### Work to complete
What is needed is an exact transcription of every record.

### Source material
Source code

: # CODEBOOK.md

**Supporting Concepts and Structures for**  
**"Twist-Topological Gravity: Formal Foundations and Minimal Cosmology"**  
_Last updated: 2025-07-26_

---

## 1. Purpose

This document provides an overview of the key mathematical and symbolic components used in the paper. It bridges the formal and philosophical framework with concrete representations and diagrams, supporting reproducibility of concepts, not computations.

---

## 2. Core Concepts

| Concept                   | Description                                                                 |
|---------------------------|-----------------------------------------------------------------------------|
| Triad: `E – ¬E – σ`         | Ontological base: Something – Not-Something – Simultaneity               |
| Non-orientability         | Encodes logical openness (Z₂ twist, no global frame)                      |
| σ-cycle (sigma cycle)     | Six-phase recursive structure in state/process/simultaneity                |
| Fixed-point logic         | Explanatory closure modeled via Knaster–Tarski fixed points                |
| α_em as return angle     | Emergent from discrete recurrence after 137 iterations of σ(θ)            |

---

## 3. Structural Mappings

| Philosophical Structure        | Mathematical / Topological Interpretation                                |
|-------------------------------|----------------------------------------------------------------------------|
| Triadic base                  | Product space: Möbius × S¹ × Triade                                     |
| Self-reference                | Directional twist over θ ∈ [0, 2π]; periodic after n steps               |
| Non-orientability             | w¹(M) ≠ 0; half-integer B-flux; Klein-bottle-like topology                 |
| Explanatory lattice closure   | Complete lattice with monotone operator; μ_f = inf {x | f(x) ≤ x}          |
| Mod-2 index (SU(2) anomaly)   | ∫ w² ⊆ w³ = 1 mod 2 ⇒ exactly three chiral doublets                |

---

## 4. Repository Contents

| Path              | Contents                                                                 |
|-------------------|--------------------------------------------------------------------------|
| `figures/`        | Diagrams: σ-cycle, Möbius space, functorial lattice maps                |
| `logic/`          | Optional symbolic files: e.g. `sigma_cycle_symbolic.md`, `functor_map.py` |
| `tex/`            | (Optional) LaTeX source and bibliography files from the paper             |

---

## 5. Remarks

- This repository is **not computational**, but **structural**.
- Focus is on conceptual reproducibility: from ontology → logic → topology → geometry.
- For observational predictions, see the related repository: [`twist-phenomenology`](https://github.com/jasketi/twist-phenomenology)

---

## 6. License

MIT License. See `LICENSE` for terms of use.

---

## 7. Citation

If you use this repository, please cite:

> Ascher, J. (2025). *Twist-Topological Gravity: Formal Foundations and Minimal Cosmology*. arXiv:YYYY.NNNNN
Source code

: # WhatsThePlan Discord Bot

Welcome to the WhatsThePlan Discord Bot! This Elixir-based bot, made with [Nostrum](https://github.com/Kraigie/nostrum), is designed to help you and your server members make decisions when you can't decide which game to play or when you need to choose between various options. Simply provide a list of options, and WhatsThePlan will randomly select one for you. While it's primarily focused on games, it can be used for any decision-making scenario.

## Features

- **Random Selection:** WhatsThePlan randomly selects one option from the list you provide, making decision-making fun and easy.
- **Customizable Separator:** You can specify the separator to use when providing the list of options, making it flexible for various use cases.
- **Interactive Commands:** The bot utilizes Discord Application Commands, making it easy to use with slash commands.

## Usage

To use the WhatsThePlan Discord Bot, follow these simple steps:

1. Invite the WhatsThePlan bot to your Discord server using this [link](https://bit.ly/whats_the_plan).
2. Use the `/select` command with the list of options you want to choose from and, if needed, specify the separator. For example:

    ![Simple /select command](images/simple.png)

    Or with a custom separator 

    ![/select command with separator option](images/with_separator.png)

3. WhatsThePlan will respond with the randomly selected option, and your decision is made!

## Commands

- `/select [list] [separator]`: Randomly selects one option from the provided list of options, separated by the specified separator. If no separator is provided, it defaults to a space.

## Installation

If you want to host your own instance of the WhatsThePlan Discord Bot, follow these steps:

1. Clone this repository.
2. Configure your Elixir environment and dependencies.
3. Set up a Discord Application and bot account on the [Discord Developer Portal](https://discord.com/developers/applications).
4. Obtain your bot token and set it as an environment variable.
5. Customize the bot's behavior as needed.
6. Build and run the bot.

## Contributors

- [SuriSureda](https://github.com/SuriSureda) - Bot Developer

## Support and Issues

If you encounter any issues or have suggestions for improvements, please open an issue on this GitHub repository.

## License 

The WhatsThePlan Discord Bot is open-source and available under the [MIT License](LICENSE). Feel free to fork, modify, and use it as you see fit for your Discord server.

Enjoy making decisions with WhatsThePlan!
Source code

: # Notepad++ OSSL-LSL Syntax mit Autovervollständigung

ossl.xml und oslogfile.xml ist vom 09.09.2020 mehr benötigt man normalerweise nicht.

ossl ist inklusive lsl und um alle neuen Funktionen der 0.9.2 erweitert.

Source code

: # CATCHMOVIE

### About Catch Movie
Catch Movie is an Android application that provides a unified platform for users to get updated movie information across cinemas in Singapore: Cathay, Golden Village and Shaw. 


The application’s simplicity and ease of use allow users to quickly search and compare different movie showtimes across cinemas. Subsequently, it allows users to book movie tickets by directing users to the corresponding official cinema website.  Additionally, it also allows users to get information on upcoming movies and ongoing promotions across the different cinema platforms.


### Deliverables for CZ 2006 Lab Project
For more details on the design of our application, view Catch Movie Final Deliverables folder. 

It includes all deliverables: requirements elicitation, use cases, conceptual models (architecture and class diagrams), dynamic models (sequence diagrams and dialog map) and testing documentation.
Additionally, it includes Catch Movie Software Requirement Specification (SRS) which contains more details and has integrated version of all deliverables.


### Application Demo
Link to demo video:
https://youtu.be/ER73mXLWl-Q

### Exercise output
Source code

: # CODEBOOK.md

**Supporting Concepts and Structures for**  
**"Twist-Topological Gravity: Formal Foundations and Minimal Cosmology"**  
_Last updated: 2025-07-26_

---

## 1. Purpose

This document provides an overview of the key mathematical and symbolic components used in the paper. It bridges the formal and philosophical framework with concrete representations and diagrams, supporting reproducibility of concepts, not computations.

---

## 2. Core Concepts

| Concept                   | Description                                                                 |
|---------------------------|-----------------------------------------------------------------------------|
| Triad: `E – ¬E – σ`         | Ontological base: Something – Not-Something – Simultaneity               |
| Non-orientability         | Encodes logical openness (Z₂ twist, no global frame)                      |
| σ-cycle (sigma cycle)     | Six-phase recursive structure in state/process/simultaneity                |
| Fixed-point logic         | Explanatory closure modeled via Knaster–Tarski fixed points                |
| α_em as return angle     | Emergent from discrete recurrence after 137 iterations of σ(θ)            |

---

## 3. Structural Mappings

| Philosophical Structure        | Mathematical / Topological Interpretation                                |
|-------------------------------|----------------------------------------------------------------------------|
| Triadic base                  | Product space: Möbius × S¹ × Triade                                     |
| Self-reference                | Directional twist over θ ∈ [0, 2π]; periodic after n steps               |
| Non-orientability             | w¹(M) ≠ 0; half-integer B-flux; Klein-bottle-like topology                 |
| Explanatory lattice closure   | Complete lattice with monotone operator; μ_f = inf {x | f(x) ≤ x}          |
| Mod-2 index (SU(2) anomaly)   | ∫ w² ⊆ w³ = 1 mod 2 ⇒ exactly three chiral doublets                |

---

## 4. Repository Contents

| Path              | Contents                                                                 |
|-------------------|--------------------------------------------------------------------------|
| `figures/`        | Diagrams: σ-cycle, Möbius space, functorial lattice maps                |
| `logic/`          | Optional symbolic files: e.g. `sigma_cycle_symbolic.md`, `functor_map.py` |
| `tex/`            | (Optional) LaTeX source and bibliography files from the paper             |

---

## 5. Remarks

- This repository is **not computational**, but **structural**.
- Focus is on conceptual reproducibility: from ontology → logic → topology → geometry.
- For observational predictions, see the related repository: [`twist-phenomenology`](https://github.com/jasketi/twist-phenomenology)

---

## 6. License

MIT License. See `LICENSE` for terms of use.

---

## 7. Citation

If you use this repository, please cite:

> Ascher, J. (2025). *Twist-Topological Gravity: Formal Foundations and Minimal Cosmology*. arXiv:YYYY.NNNNN
Source code

: # WhatsThePlan Discord Bot

Welcome to the WhatsThePlan Discord Bot! This Elixir-based bot, made with [Nostrum](https://github.com/Kraigie/nostrum), is designed to help you and your server members make decisions when you can't decide which game to play or when you need to choose between various options. Simply provide a list of options, and WhatsThePlan will randomly select one for you. While it's primarily focused on games, it can be used for any decision-making scenario.

## Features

- **Random Selection:** WhatsThePlan randomly selects one option from the list you provide, making decision-making fun and easy.
- **Customizable Separator:** You can specify the separator to use when providing the list of options, making it flexible for various use cases.
- **Interactive Commands:** The bot utilizes Discord Application Commands, making it easy to use with slash commands.

## Usage

To use the WhatsThePlan Discord Bot, follow these simple steps:

1. Invite the WhatsThePlan bot to your Discord server using this [link](https://bit.ly/whats_the_plan).
2. Use the `/select` command with the list of options you want to choose from and, if needed, specify the separator. For example:

    ![Simple /select command](images/simple.png)

    Or with a custom separator 

    ![/select command with separator option](images/with_separator.png)

3. WhatsThePlan will respond with the randomly selected option, and your decision is made!

## Commands

- `/select [list] [separator]`: Randomly selects one option from the provided list of options, separated by the specified separator. If no separator is provided, it defaults to a space.

## Installation

If you want to host your own instance of the WhatsThePlan Discord Bot, follow these steps:

1. Clone this repository.
2. Configure your Elixir environment and dependencies.
3. Set up a Discord Application and bot account on the [Discord Developer Portal](https://discord.com/developers/applications).
4. Obtain your bot token and set it as an environment variable.
5. Customize the bot's behavior as needed.
6. Build and run the bot.

## Contributors

- [SuriSureda](https://github.com/SuriSureda) - Bot Developer

## Support and Issues

If you encounter any issues or have suggestions for improvements, please open an issue on this GitHub repository.

## License 

The WhatsThePlan Discord Bot is open-source and available under the [MIT License](LICENSE). Feel free to fork, modify, and use it as you see fit for your Discord server.

Enjoy making decisions with WhatsThePlan!
Source code

: # Notepad++ OSSL-LSL Syntax mit Autovervollständigung

ossl.xml und oslogfile.xml ist vom 09.09.2020 mehr benötigt man normalerweise nicht.

ossl ist inklusive lsl und um alle neuen Funktionen der 0.9.2 erweitert.

Source code

: # CATCHMOVIE

### About Catch Movie
Catch Movie is an Android application that provides a unified platform for users to get updated movie information across cinemas in Singapore: Cathay, Golden Village and Shaw. 


The application’s simplicity and ease of use allow users to quickly search and compare different movie showtimes across cinemas. Subsequently, it allows users to book movie tickets by directing users to the corresponding official cinema website.  Additionally, it also allows users to get information on upcoming movies and ongoing promotions across the different cinema platforms.


### Deliverables for CZ 2006 Lab Project
For more details on the design of our application, view Catch Movie Final Deliverables folder. 

It includes all deliverables: requirements elicitation, use cases, conceptual models (architecture and class diagrams), dynamic models (sequence diagrams and dialog map) and testing documentation.
Additionally, it includes Catch Movie Software Requirement Specification (SRS) which contains more details and has integrated version of all deliverables.


### Application Demo
Link to demo video:
https://youtu.be/ER73mXLWl-Q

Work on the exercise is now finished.